**Exercise description:**
Transcribe the records exactly from the line with "Der Durchsatz wird" to the end, both included.
--
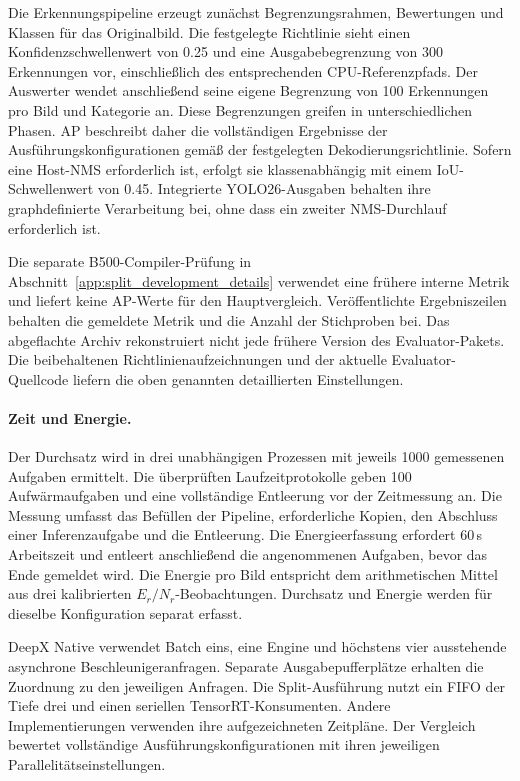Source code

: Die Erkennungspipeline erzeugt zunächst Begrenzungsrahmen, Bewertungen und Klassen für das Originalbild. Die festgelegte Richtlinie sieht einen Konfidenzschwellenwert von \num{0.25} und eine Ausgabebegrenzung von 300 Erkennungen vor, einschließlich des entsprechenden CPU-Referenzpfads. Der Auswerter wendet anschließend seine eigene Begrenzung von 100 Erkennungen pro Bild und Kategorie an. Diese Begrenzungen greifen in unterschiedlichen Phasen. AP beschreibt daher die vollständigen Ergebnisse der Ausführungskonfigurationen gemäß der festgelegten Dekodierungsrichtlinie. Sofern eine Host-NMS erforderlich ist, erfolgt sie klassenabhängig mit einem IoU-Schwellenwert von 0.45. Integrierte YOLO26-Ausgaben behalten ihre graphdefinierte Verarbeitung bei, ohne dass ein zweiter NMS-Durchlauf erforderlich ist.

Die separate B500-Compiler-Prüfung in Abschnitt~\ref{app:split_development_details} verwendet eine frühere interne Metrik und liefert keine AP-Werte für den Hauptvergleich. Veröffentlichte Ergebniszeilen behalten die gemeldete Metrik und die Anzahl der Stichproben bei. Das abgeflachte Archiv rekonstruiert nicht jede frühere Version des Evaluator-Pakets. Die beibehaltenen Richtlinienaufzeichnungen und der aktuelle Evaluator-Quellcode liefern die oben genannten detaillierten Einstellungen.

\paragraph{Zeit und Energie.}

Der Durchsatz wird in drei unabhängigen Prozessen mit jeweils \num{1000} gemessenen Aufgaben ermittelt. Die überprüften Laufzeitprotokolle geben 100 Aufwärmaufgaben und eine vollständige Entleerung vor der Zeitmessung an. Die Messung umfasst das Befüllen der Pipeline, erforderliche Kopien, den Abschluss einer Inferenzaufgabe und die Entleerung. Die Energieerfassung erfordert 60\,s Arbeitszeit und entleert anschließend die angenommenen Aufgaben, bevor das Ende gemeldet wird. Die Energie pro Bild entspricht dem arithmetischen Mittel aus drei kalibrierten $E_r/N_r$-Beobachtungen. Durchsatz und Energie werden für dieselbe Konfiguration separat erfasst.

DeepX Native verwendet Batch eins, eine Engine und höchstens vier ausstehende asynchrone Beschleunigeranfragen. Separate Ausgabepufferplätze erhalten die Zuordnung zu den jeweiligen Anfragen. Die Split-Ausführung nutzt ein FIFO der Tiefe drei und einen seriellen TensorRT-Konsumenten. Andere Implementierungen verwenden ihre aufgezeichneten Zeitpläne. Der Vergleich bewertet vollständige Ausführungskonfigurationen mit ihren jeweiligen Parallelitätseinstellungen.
--
**Result:**
Der Durchsatz wird in drei unabhängigen Prozessen mit jeweils \num{1000} gemessenen Aufgaben ermittelt. Die überprüften Laufzeitprotokolle geben 100 Aufwärmaufgaben und eine vollständige Entleerung vor der Zeitmessung an. Die Messung umfasst das Befüllen der Pipeline, erforderliche Kopien, den Abschluss einer Inferenzaufgabe und die Entleerung. Die Energieerfassung erfordert 60\,s Arbeitszeit und entleert anschließend die angenommenen Aufgaben, bevor das Ende gemeldet wird. Die Energie pro Bild entspricht dem arithmetischen Mittel aus drei kalibrierten $E_r/N_r$-Beobachtungen. Durchsatz und Energie werden für dieselbe Konfiguration separat erfasst.

DeepX Native verwendet Batch eins, eine Engine und höchstens vier ausstehende asynchrone Beschleunigeranfragen. Separate Ausgabepufferplätze erhalten die Zuordnung zu den jeweiligen Anfragen. Die Split-Ausführung nutzt ein FIFO der Tiefe drei und einen seriellen TensorRT-Konsumenten. Andere Implementierungen verwenden ihre aufgezeichneten Zeitpläne. Der Vergleich bewertet vollständige Ausführungskonfigurationen mit ihren jeweiligen Parallelitätseinstellungen.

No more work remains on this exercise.